Top of Dataset content
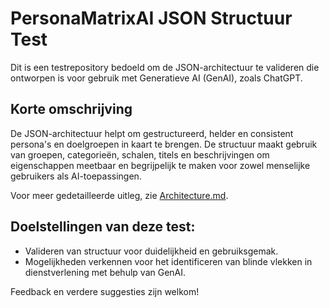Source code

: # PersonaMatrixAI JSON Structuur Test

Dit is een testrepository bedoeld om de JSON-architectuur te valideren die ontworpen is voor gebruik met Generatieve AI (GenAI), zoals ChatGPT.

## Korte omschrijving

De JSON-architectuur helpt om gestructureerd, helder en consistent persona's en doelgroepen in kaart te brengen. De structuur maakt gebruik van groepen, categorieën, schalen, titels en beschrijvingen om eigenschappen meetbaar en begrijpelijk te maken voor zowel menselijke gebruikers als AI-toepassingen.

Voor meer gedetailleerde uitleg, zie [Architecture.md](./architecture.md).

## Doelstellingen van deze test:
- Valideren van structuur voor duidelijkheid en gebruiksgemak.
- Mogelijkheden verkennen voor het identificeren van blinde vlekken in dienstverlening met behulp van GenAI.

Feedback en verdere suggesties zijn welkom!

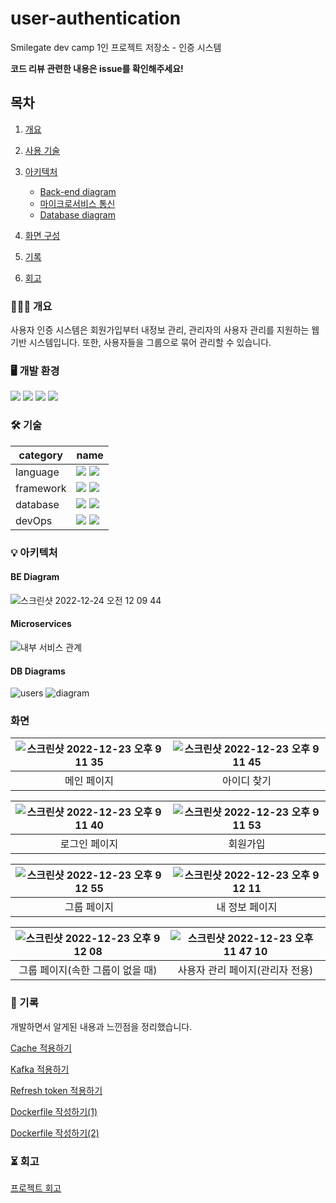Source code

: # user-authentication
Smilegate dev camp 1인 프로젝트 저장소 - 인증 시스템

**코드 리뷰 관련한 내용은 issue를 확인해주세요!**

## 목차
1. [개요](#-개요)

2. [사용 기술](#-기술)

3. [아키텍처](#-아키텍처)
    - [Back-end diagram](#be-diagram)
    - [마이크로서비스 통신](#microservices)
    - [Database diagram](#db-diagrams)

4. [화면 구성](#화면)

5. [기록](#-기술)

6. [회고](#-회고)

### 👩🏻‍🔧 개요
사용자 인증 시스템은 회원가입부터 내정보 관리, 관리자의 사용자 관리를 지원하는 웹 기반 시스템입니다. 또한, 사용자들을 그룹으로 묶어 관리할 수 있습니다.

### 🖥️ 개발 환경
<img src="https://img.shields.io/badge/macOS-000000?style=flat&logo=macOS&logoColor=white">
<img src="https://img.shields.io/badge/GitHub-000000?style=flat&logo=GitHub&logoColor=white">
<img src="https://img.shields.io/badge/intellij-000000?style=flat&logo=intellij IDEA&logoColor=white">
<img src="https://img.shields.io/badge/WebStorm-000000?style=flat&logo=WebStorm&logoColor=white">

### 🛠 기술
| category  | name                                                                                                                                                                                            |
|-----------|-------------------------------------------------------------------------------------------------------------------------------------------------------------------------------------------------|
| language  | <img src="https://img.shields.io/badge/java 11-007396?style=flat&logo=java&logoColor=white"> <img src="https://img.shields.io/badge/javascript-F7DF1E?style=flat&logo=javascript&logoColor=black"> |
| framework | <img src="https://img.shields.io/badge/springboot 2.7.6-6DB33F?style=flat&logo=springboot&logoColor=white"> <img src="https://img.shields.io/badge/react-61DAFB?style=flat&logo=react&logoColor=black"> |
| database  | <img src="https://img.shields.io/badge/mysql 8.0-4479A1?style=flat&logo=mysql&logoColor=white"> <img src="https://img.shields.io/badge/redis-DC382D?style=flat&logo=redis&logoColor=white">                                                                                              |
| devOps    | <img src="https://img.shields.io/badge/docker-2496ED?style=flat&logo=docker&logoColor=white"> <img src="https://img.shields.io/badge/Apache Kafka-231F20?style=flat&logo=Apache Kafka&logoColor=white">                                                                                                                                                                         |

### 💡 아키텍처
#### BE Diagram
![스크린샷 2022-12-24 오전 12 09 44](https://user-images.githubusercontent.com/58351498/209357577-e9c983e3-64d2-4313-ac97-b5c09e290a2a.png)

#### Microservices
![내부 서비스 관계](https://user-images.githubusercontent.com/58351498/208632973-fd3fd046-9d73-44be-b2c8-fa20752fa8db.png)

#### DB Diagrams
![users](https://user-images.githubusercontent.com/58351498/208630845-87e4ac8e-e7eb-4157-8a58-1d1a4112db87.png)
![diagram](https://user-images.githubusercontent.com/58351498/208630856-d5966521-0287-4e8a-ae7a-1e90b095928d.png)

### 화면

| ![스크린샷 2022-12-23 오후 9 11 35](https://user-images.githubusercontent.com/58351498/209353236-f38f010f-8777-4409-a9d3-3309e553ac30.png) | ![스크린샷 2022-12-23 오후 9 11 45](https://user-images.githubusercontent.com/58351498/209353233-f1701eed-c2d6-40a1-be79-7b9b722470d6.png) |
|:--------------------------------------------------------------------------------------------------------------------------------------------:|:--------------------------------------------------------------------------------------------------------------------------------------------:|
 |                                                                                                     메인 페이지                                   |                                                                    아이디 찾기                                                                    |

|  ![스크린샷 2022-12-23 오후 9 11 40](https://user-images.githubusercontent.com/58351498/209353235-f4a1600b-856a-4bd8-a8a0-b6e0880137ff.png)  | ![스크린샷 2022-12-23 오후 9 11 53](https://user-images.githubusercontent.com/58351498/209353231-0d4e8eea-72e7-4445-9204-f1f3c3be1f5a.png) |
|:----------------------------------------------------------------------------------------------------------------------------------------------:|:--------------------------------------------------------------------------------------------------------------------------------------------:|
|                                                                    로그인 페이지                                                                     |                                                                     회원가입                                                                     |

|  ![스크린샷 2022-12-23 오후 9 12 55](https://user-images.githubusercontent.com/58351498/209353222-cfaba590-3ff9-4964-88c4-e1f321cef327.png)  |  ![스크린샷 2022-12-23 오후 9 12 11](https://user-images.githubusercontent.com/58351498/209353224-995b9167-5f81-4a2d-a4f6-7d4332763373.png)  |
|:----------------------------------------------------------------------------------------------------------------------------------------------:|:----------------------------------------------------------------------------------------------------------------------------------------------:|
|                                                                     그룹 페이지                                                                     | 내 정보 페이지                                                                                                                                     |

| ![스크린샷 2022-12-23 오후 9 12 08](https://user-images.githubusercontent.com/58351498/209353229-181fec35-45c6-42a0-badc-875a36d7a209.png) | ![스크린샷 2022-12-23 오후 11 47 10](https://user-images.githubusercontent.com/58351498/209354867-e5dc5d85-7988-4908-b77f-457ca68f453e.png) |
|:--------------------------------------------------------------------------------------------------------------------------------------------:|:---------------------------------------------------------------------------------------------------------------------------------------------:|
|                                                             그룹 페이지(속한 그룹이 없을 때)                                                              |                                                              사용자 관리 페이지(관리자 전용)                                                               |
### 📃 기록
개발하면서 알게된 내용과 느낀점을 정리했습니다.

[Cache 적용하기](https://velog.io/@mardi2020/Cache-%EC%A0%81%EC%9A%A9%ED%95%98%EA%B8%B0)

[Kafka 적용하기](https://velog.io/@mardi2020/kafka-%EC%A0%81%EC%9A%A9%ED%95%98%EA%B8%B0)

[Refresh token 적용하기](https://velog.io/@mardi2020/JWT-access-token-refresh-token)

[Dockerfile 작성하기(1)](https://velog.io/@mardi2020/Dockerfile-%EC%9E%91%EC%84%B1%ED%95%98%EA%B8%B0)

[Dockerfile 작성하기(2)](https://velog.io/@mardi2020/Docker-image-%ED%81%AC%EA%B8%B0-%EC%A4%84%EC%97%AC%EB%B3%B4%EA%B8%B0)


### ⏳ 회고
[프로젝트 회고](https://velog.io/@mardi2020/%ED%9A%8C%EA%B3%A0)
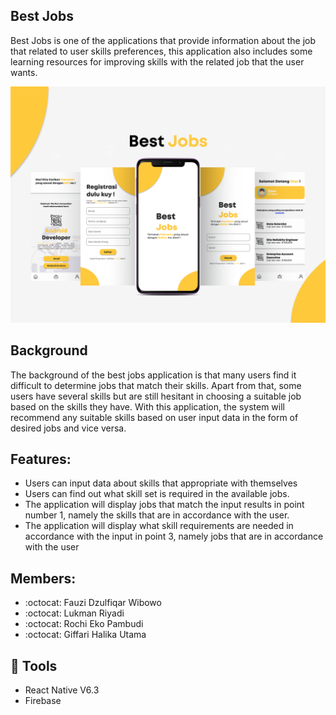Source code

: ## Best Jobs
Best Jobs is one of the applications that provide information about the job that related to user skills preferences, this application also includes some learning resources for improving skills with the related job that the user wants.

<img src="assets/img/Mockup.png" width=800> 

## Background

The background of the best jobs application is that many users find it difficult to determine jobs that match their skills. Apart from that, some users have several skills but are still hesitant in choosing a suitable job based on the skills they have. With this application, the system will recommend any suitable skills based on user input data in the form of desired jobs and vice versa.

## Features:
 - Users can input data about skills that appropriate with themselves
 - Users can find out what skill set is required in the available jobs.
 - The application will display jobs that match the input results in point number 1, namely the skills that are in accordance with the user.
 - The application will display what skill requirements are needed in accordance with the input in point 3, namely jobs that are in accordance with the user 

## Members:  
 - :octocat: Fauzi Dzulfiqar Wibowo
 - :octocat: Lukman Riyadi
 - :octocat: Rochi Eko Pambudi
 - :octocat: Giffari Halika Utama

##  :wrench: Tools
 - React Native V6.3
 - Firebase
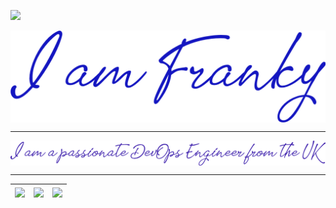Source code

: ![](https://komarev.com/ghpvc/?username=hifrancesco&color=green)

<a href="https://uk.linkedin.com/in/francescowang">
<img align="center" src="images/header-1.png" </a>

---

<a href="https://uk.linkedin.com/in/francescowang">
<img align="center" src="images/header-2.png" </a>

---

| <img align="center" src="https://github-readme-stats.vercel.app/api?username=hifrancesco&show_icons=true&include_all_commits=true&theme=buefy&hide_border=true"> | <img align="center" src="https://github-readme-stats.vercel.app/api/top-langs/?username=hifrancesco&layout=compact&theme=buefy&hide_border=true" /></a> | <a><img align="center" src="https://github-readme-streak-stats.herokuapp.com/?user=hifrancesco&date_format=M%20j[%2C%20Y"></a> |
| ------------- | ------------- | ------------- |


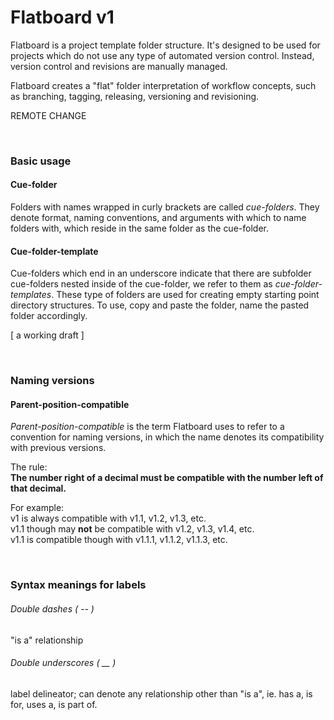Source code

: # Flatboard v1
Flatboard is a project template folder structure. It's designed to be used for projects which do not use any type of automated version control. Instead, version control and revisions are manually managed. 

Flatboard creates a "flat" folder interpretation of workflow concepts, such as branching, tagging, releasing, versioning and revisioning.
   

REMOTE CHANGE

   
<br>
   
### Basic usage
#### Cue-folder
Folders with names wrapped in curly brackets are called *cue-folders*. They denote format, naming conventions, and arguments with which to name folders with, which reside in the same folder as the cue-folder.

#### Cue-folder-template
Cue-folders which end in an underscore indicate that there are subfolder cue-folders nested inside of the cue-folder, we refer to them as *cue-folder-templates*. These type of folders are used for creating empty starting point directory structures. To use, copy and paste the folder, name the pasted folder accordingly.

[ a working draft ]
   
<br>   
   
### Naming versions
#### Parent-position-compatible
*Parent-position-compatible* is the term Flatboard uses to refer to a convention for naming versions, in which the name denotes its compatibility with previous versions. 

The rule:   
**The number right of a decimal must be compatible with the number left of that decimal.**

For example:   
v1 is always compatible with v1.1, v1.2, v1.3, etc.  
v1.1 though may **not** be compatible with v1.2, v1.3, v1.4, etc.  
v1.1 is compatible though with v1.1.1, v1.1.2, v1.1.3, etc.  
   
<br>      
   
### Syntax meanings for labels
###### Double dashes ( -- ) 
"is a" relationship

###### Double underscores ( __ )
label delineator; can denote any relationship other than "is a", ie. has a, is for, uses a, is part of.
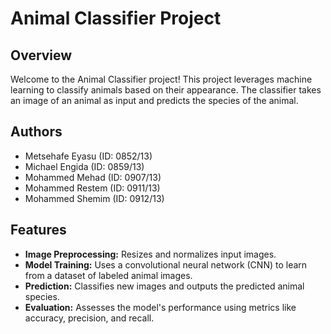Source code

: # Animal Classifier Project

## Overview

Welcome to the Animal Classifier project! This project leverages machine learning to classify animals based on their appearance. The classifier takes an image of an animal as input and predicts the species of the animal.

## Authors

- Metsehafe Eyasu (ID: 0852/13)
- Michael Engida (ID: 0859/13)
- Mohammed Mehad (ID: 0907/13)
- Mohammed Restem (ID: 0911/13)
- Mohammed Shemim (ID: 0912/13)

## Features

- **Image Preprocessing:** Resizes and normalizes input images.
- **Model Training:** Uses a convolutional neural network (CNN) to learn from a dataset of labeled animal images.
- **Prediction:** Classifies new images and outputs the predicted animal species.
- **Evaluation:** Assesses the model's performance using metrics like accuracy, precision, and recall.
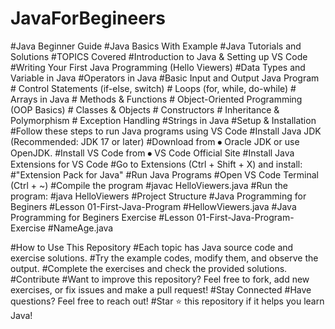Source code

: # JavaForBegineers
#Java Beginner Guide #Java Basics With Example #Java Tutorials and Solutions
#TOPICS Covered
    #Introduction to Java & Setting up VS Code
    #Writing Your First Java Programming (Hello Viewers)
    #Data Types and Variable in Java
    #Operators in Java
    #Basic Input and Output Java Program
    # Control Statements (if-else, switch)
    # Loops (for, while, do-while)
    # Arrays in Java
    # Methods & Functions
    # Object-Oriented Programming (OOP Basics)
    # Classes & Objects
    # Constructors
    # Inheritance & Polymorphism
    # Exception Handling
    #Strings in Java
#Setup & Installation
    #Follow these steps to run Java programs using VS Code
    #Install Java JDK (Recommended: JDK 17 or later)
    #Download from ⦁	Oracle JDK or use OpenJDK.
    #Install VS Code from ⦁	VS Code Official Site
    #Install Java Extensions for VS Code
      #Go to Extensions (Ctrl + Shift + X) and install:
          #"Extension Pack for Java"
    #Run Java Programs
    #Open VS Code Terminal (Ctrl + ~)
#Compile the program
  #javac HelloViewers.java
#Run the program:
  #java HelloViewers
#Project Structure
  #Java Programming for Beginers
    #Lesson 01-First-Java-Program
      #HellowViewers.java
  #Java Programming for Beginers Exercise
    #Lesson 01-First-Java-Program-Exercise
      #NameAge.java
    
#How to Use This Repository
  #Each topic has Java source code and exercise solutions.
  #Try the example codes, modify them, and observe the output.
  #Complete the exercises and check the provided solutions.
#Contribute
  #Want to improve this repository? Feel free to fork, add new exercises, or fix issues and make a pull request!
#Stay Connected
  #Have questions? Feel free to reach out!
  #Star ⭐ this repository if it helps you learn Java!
Bottom of Dataset content
Exercise details:
Please copy the line that contains "#Have questions? Feel free to reach out!" and each line after it through the end of the records, exactly, and no other lines.

Task solution:
  #Have questions? Feel free to reach out!
  #Star ⭐ this repository if it helps you learn Java!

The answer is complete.